What muscles does Cable Rear Delt Row (with rope) work?
Cable Rear Delt Row (with rope) primarily targets Deltoid Posterior. Secondary muscles include Brachialis, Brachioradialis, Deltoid Lateral, Infraspinatus, Teres Minor, Trapezius Lower Fibers, Trapezius Middle Fibers.
Is Cable Rear Delt Row (with rope) good for beginners?
Cable Rear Delt Row (with rope) is rated intermediate. Beginners can still attempt it with lighter weight and careful form, but it's best to master easier variations first.
What equipment do I need for Cable Rear Delt Row (with rope)?

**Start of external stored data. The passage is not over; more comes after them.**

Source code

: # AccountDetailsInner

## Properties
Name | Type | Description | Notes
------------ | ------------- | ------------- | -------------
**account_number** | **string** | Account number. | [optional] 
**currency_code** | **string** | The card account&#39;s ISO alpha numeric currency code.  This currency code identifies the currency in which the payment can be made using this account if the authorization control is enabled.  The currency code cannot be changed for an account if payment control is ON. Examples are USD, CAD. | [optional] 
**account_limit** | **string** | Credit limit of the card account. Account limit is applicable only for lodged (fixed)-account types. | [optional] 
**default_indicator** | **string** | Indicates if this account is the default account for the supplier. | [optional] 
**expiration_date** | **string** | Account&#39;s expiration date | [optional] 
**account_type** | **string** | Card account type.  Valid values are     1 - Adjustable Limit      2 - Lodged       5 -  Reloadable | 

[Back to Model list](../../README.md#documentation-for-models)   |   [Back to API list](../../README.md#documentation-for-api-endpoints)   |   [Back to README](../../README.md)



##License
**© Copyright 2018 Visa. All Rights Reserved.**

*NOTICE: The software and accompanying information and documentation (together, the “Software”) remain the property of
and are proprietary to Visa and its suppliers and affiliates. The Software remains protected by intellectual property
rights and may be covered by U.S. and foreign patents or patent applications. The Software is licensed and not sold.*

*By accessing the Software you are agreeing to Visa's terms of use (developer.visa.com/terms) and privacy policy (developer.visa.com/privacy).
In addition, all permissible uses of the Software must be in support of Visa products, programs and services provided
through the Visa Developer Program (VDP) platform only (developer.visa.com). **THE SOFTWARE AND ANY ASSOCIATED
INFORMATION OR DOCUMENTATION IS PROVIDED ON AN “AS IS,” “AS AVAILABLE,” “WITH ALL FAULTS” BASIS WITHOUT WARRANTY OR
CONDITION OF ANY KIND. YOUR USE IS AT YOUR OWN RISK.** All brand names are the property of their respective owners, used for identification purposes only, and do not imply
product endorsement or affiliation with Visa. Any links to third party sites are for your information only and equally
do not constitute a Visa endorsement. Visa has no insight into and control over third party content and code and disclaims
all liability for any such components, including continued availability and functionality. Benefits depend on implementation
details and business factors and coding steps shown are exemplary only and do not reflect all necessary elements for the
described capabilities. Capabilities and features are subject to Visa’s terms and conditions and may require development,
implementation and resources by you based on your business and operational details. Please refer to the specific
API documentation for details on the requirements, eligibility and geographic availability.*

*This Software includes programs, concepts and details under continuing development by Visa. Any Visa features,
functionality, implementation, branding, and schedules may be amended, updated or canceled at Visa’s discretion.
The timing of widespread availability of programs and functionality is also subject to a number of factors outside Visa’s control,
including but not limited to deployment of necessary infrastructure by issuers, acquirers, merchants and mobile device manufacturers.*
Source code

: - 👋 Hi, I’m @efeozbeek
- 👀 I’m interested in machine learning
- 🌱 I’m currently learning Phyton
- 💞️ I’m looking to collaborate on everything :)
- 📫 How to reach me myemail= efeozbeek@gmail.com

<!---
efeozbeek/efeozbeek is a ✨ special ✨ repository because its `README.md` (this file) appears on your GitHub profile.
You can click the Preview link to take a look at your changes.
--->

You need Cable to perform Cable Rear Delt Row (with rope). If you don't have this equipment, look for variations that target the same muscles with what you have available.
What are the best tips for Cable Rear Delt Row (with rope)?

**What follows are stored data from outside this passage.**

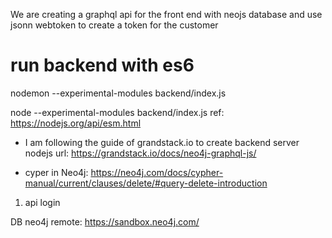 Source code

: We are creating a graphql api for the front end with neojs database and use jsonn webtoken to create a token for the customer
# run backend with es6
nodemon --experimental-modules backend/index.js

node --experimental-modules backend/index.js
ref: https://nodejs.org/api/esm.html

- I am following the guide of grandstack.io to create backend server nodejs
url: https://grandstack.io/docs/neo4j-graphql-js/

- cyper in Neo4j: https://neo4j.com/docs/cypher-manual/current/clauses/delete/#query-delete-introduction
1. api login

DB neo4j remote: https://sandbox.neo4j.com/
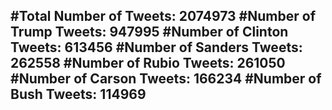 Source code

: #Total Number of Tweets: 2074973 
#Number of Trump Tweets: 947995
#Number of Clinton Tweets: 613456
#Number of Sanders Tweets: 262558
#Number of Rubio Tweets: 261050
#Number of Carson Tweets: 166234
#Number of Bush Tweets: 114969
---
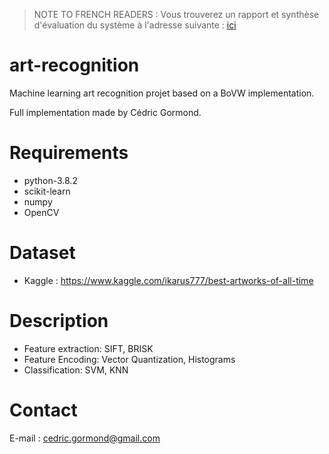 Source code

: > NOTE TO FRENCH READERS :
> Vous trouverez un rapport et synthèse d'évaluation du système à l'adresse suivante : [ici](https://drive.google.com/file/d/1RartA6e97V1tvLfSbB2ithGoaHLQVZl9/view?usp=sharing)

# art-recognition

Machine learning art recognition projet based on a BoVW implementation. 

Full implementation made by Cédric Gormond.

# Requirements
- python-3.8.2
- scikit-learn
- numpy
- OpenCV

# Dataset
- Kaggle : https://www.kaggle.com/ikarus777/best-artworks-of-all-time

# Description
- Feature extraction: SIFT, BRISK
- Feature Encoding: Vector Quantization, Histograms
- Classification: SVM, KNN

# Contact
E-mail : cedric.gormond@gmail.com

Keep your elbows high and wide throughout the entire range of motion to effectively engage the posterior deltoids and minimize bicep involvement. Actively focus on the mind-muscle connection, consciously contracting your rear deltoids rather than relying on momentum or recruiting larger muscle groups. Maintain a controlled tempo for both the concentric (pulling) and eccentric (returning) phases to maximize time under tension and muscle activation. At the peak contraction, ensure your shoulder blades are retracted and depressed, avoiding any shrugging motion which can shift tension to the traps.
What are common mistakes when doing Cable Rear Delt Row (with rope)?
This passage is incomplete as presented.